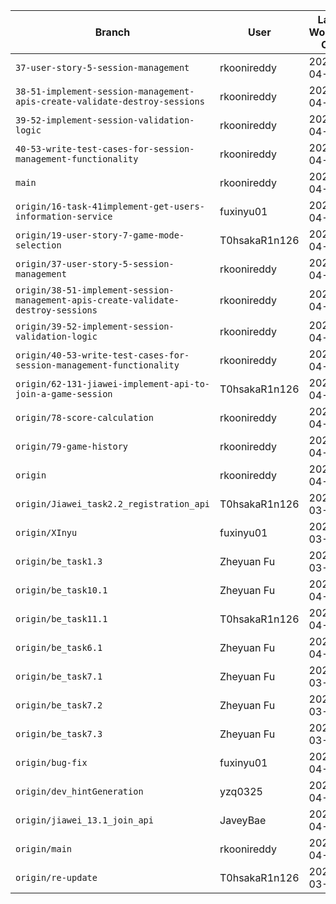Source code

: | Branch | User | Last Worked On |
|--------|------|----------------|
| `37-user-story-5-session-management` | rkoonireddy | 2025-04-03 |
| `38-51-implement-session-management-apis-create-validate-destroy-sessions` | rkoonireddy | 2025-04-03 |
| `39-52-implement-session-validation-logic` | rkoonireddy | 2025-04-03 |
| `40-53-write-test-cases-for-session-management-functionality` | rkoonireddy | 2025-04-03 |
| `main` | rkoonireddy | 2025-04-09 |
| `origin/16-task-41implement-get-users-information-service` | fuxinyu01 | 2025-04-05 |
| `origin/19-user-story-7-game-mode-selection` | T0hsakaR1n126 | 2025-04-06 |
| `origin/37-user-story-5-session-management` | rkoonireddy | 2025-04-03 |
| `origin/38-51-implement-session-management-apis-create-validate-destroy-sessions` | rkoonireddy | 2025-04-03 |
| `origin/39-52-implement-session-validation-logic` | rkoonireddy | 2025-04-03 |
| `origin/40-53-write-test-cases-for-session-management-functionality` | rkoonireddy | 2025-04-03 |
| `origin/62-131-jiawei-implement-api-to-join-a-game-session` | T0hsakaR1n126 | 2025-04-06 |
| `origin/78-score-calculation` | rkoonireddy | 2025-04-09 |
| `origin/79-game-history` | rkoonireddy | 2025-04-09 |
| `origin` | rkoonireddy | 2025-04-09 |
| `origin/Jiawei_task2.2_registration_api` | T0hsakaR1n126 | 2025-03-31 |
| `origin/XInyu` | fuxinyu01 | 2025-03-30 |
| `origin/be_task1.3` | Zheyuan Fu | 2025-03-26 |
| `origin/be_task10.1` | Zheyuan Fu | 2025-04-06 |
| `origin/be_task11.1` | T0hsakaR1n126 | 2025-04-05 |
| `origin/be_task6.1` | Zheyuan Fu | 2025-04-05 |
| `origin/be_task7.1` | Zheyuan Fu | 2025-03-30 |
| `origin/be_task7.2` | Zheyuan Fu | 2025-03-30 |
| `origin/be_task7.3` | Zheyuan Fu | 2025-03-30 |
| `origin/bug-fix` | fuxinyu01 | 2025-04-04 |
| `origin/dev_hintGeneration` | yzq0325 | 2025-04-05 |
| `origin/jiawei_13.1_join_api` | JaveyBae | 2025-04-06 |
| `origin/main` | rkoonireddy | 2025-04-09 |
| `origin/re-update` | T0hsakaR1n126 | 2025-03-31 |

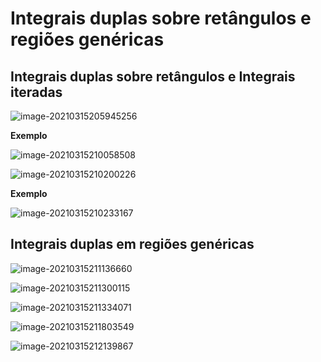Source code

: # Integrais duplas sobre retângulos e regiões genéricas

## Integrais duplas sobre retângulos e Integrais iteradas

![image-20210315205945256](../attachments/image-20210315205945256.png)

**Exemplo**

![image-20210315210058508](../attachments/image-20210315210058508.png)

![image-20210315210200226](../attachments/image-20210315210200226.png)

**Exemplo**

![image-20210315210233167](../attachments/image-20210315210233167.png)

## Integrais duplas em regiões genéricas

![image-20210315211136660](../attachments/image-20210315211136660.png)

![image-20210315211300115](../attachments/image-20210315211300115.png)

![image-20210315211334071](../attachments/image-20210315211334071.png)

![image-20210315211803549](../attachments/image-20210315211803549.png)

![image-20210315212139867](../attachments/image-20210315212139867.png)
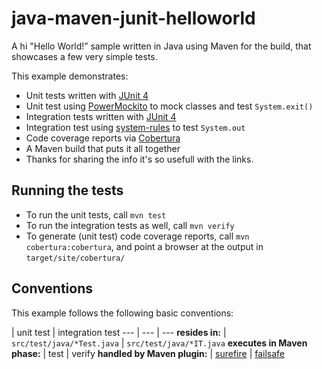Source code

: java-maven-junit-helloworld
===========================

A hi "Hello World!” sample written in Java using Maven for the build, that showcases a few very simple tests.

This example demonstrates:

* Unit tests written with [JUnit 4](http://junit.org/)
* Unit test using [PowerMockito](https://code.google.com/p/powermock/) to mock classes and test `System.exit()`
* Integration tests written with [JUnit 4](http://junit.org/)
* Integration test using [system-rules](http://www.stefan-birkner.de/system-rules/) to test `System.out`
* Code coverage reports via [Cobertura](http://cobertura.github.io/cobertura/)
* A Maven build that puts it all together
* Thanks for sharing the info it's so usefull with the links.

Running the tests
-----------------

* To run the unit tests, call `mvn test`
* To run the integration tests as well, call `mvn verify`
* To generate (unit test) code coverage reports, call `mvn cobertura:cobertura`, and point a browser at the output in `target/site/cobertura/`

Conventions
-----------

This example follows the following basic conventions:

 | unit test | integration test
--- | --- | ---
__resides in:__ | `src/test/java/*Test.java` | `src/test/java/*IT.java`
__executes in Maven phase:__ | test | verify
__handled by Maven plugin:__ | [surefire](http://maven.apache.org/surefire/maven-surefire-plugin/) | [failsafe](http://maven.apache.org/surefire/maven-failsafe-plugin/)

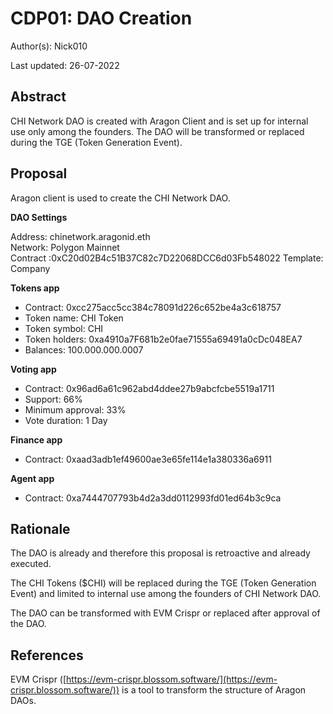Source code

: 
# CDP01: DAO Creation

Author(s): Nick010

Last updated: 26-07-2022

## Abstract

CHI Network DAO is created with Aragon Client and is set up for internal use only among the founders. The DAO will be transformed or replaced during the TGE (Token Generation Event).

## Proposal

Aragon client is used to create the CHI Network DAO.

**DAO Settings**

Address: chinetwork.aragonid.eth  
Network: Polygon Mainnet  
Contract :0xC20d02B4c51B37C82c7D22068DCC6d03Fb548022
Template: Company
  
**Tokens app**  
- Contract: 0xcc275acc5cc384c78091d226c652be4a3c618757  
- Token name: CHI Token  
- Token symbol: CHI  
- Token holders: 0xa4910a7F681b2e0fae71555a69491a0cDc048EA7  
- Balances: 100.000.000.0007

**Voting app**  
- Contract: 0x96ad6a61c962abd4ddee27b9abcfcbe5519a1711  
- Support: 66%  
- Minimum approval: 33%  
- Vote duration: 1 Day  
  
**Finance app**  
- Contract: 0xaad3adb1ef49600ae3e65fe114e1a380336a6911  
  
**Agent app**  
- Contract: 0xa7444707793b4d2a3dd0112993fd01ed64b3c9ca

## Rationale

The DAO is already and therefore this proposal is retroactive and already executed.  
  
The CHI Tokens ($CHI) will be replaced during the TGE (Token Generation Event) and limited to internal use among the founders of CHI Network DAO.  
  
The DAO can be transformed with EVM Crispr or replaced after approval of the DAO.

## References

EVM Crispr ([https://evm-crispr.blossom.software/](https://evm-crispr.blossom.software/)) is a tool to transform the structure of Aragon DAOs.
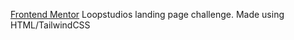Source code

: <a href="https://www.frontendmentor.io/challenges/loopstudios-landing-page-N88J5Onjw">Frontend Mentor</a> Loopstudios landing page challenge. Made using HTML/TailwindCSS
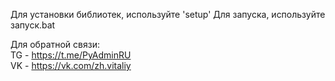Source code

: Для установки библиотек, используйте 'setup'
Для запуска, используйте запуск.bat


Для обратной связи:\
TG - https://t.me/PyAdminRU \
VK - https://vk.com/zh.vitaliy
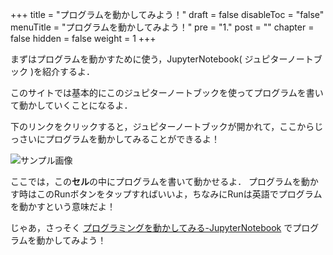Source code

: +++
title =  "プログラムを動かしてみよう！"
draft = false
disableToc = "false"
menuTitle = "プログラムを動かしてみよう！"
pre = "1."
post = ""
chapter = false
hidden = false
weight = 1
+++

まずはプログラムを動かすために使う，JupyterNotebook( ジュピターノートブック )を紹介するよ．

このサイトでは基本的にこのジュピターノートブックを使ってプログラムを書いて動かしていくことになるよ．

下のリンクをクリックすると，ジュピターノートブックが開かれて，ここからじっさいにプログラムを動かしてみることができるよ！

![サンプル画像](https://www.smartprog.xyz/images/sample.JPG)

ここでは，この**セル**の中にプログラムを書いて動かせるよ．
プログラムを動かす時はこのRunボタンをタップすればいいよ，ちなみにRunは英語でプログラムを動かすという意味だよ！

じゃあ，さっそく
[プログラミングを動かしてみる-JupyterNotebook](https://mybinder.org/v2/gh/PlebsF/JupyterNotebook/master?filepath=note01.ipynb)
でプログラムを動かしてみよう！
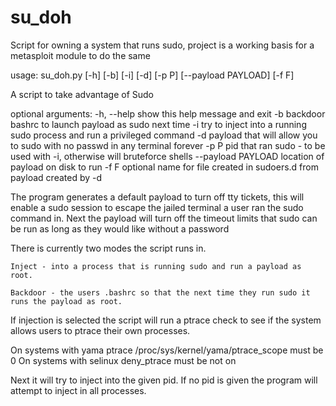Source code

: # su_doh
Script for owning a system that runs sudo, project is a working basis for a metasploit module to do the same


usage: su_doh.py [-h] [-b] [-i] [-d] [-p P] [--payload PAYLOAD] [-f F]

A script to take advantage of Sudo

optional arguments:
  -h, --help         show this help message and exit
  -b                 backdoor bashrc to launch payload as sudo next time
  -i                 try to inject into a running sudo process and run a
                     privileged command
  -d                 payload that will allow you to sudo with no passwd in any
                     terminal forever
  -p P               pid that ran sudo - to be used with -i, otherwise will
                     bruteforce shells
  --payload PAYLOAD  location of payload on disk to run
  -f F               optional name for file created in sudoers.d from payload
                     created by -d

The program generates a default payload to turn off tty tickets, this will enable a sudo session to escape the 
jailed terminal a user ran the sudo command in.  Next the payload will turn off the timeout limits that sudo can 
be run as long as they would like without a password

There is currently two modes the script runs in.

    Inject - into a process that is running sudo and run a payload as root.  

    Backdoor - the users .bashrc so that the next time they run sudo it runs the payload as root.

If injection is selected the script will run a ptrace check to see if the system allows users to ptrace their own processes. 

On systems with yama ptrace /proc/sys/kernel/yama/ptrace_scope must be 0 
On systems with selinux deny_ptrace must be not on 

Next it will try to inject into the given pid.  If no pid is given the program will attempt to inject in all processes.







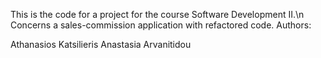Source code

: This is the code for a project for the course Software Development II.\n
Concerns a sales-commission application with refactored code.
Authors:

Athanasios Katsilieris
Anastasia Arvanitidou
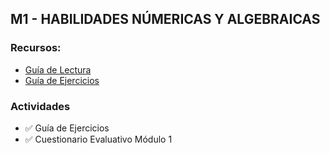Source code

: ## M1 - HABILIDADES NÚMERICAS Y ALGEBRAICAS

### Recursos:

- [Guía de Lectura](https://tup.sied.utn.edu.ar/pluginfile.php/295/mod_resource/content/6/M%C3%93DULO%20I%20teor%C3%ADa.pdf)
- [Guía de Ejercicios](https://tup.sied.utn.edu.ar/pluginfile.php/2219/mod_resource/content/5/M1%20EJERCICIOS%20DE%20PR%C3%81CTICA%20Y%20REFUERZO%20DE%20HABILIDADES.pdf)

### Actividades

- ✅ Guía de Ejercicios
- ✅ Cuestionario Evaluativo Módulo 1
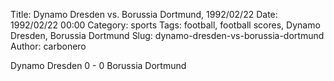 Title: Dynamo Dresden vs. Borussia Dortmund, 1992/02/22
Date: 1992/02/22 00:00
Category: sports
Tags: football, football scores, Dynamo Dresden, Borussia Dortmund
Slug: dynamo-dresden-vs-borussia-dortmund
Author: carbonero


Dynamo Dresden 0 - 0 Borussia Dortmund
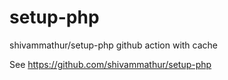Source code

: # setup-php
shivammathur/setup-php github action with cache

See https://github.com/shivammathur/setup-php
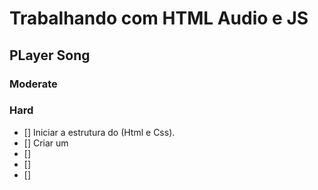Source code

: # Trabalhando com HTML Audio e JS
## PLayer Song
### Moderate
### Hard

- [] Iniciar a estrutura do (Html e Css).
- [] Criar um 
- []
- []
- []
● ● ● ● ● ● ●
# Task prompt
Across the listing above, how many lines include the string "github"? Answer with a single number.

# Answer for the task
3